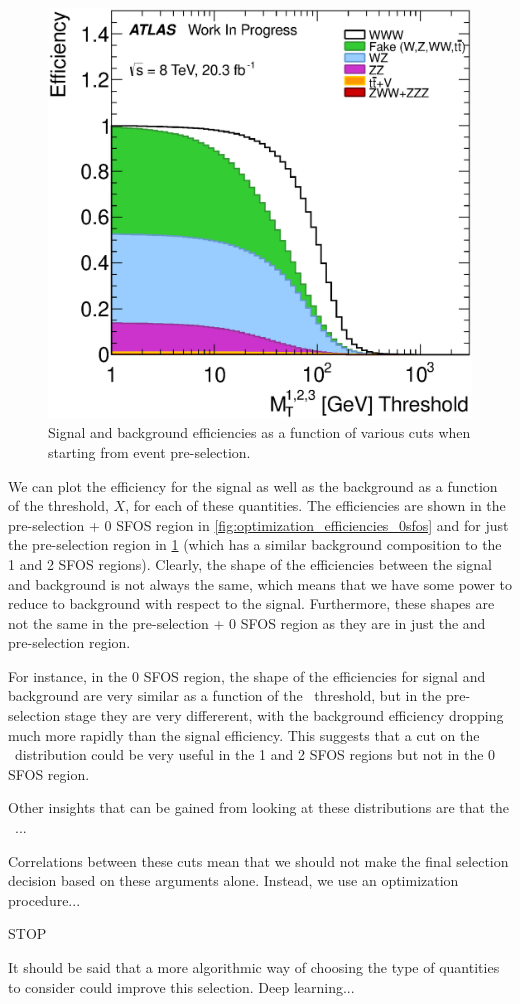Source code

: \begin{figure}[ht!]
\includegraphics[width=0.3\columnwidth]{figures/optimization/SignalRegions_0p5mmZ0_Preselection_Efficiencies/ThreeLeptonMt_Cumulative.eps}
\caption{Signal and background efficiencies as a function of various cuts when starting from event pre-selection.}
\label{fig:optimization_efficiencies_preselection}
\end{figure}

We can plot the efficiency for the signal as well as the background
as a function of the threshold, $X$, for each of these quantities. 
The efficiencies are shown in the pre-selection + 0 SFOS region
in \fig\ref{fig:optimization_efficiencies_0sfos} and for
just the pre-selection region in 
\fig\ref{fig:optimization_efficiencies_preselection} (which
has a similar background composition to the 1 and 2 SFOS regions).
Clearly, the shape of the efficiencies between the signal and
background is not always the same, which means that we have some
power to reduce to background with respect to the signal.
Furthermore, these shapes are not the same in the pre-selection 
+ 0 SFOS region as they are in just the and pre-selection region.

For instance, in the 0 SFOS region, the shape of the efficiencies
for signal and background are very similar as a function
of the \MET~threshold, but in the pre-selection stage they are
very differerent, with the background efficiency dropping much
more rapidly than the signal efficiency. This suggests that
a cut on the \MET~distribution could be very useful 
in the 1 and 2 SFOS regions but not in the 0 SFOS region.

Other insights that can be gained from looking at these distributions
are that the \deltaphi~...


Correlations between these cuts mean that we should not make the final
selection decision based on these arguments alone. 
Instead, we use an optimization procedure...

STOP



It should be said that a more algorithmic way of choosing the type
of quantities to consider could improve this selection. Deep learning...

AIM OF THE TASK:
Images do not belong in the copy; reproduce all other parts of the records above verbatim.

EXERCISE RESPONSE:
Source code

: \begin{figure}[ht!]
\includegraphics[width=0.3\columnwidth]{figures/optimization/SignalRegions_0p5mmZ0_Preselection_Efficiencies/ThreeLeptonMt_Cumulative.eps}
\caption{Signal and background efficiencies as a function of various cuts when starting from event pre-selection.}
\label{fig:optimization_efficiencies_preselection}
\end{figure}

We can plot the efficiency for the signal as well as the background
as a function of the threshold, $X$, for each of these quantities. 
The efficiencies are shown in the pre-selection + 0 SFOS region
in \fig\ref{fig:optimization_efficiencies_0sfos} and for
just the pre-selection region in 
\fig\ref{fig:optimization_efficiencies_preselection} (which
has a similar background composition to the 1 and 2 SFOS regions).
Clearly, the shape of the efficiencies between the signal and
background is not always the same, which means that we have some
power to reduce to background with respect to the signal.
Furthermore, these shapes are not the same in the pre-selection 
+ 0 SFOS region as they are in just the and pre-selection region.

For instance, in the 0 SFOS region, the shape of the efficiencies
for signal and background are very similar as a function
of the \MET~threshold, but in the pre-selection stage they are
very differerent, with the background efficiency dropping much
more rapidly than the signal efficiency. This suggests that
a cut on the \MET~distribution could be very useful 
in the 1 and 2 SFOS regions but not in the 0 SFOS region.

Other insights that can be gained from looking at these distributions
are that the \deltaphi~...


Correlations between these cuts mean that we should not make the final
selection decision based on these arguments alone. 
Instead, we use an optimization procedure...

STOP



It should be said that a more algorithmic way of choosing the type
of quantities to consider could improve this selection. Deep learning...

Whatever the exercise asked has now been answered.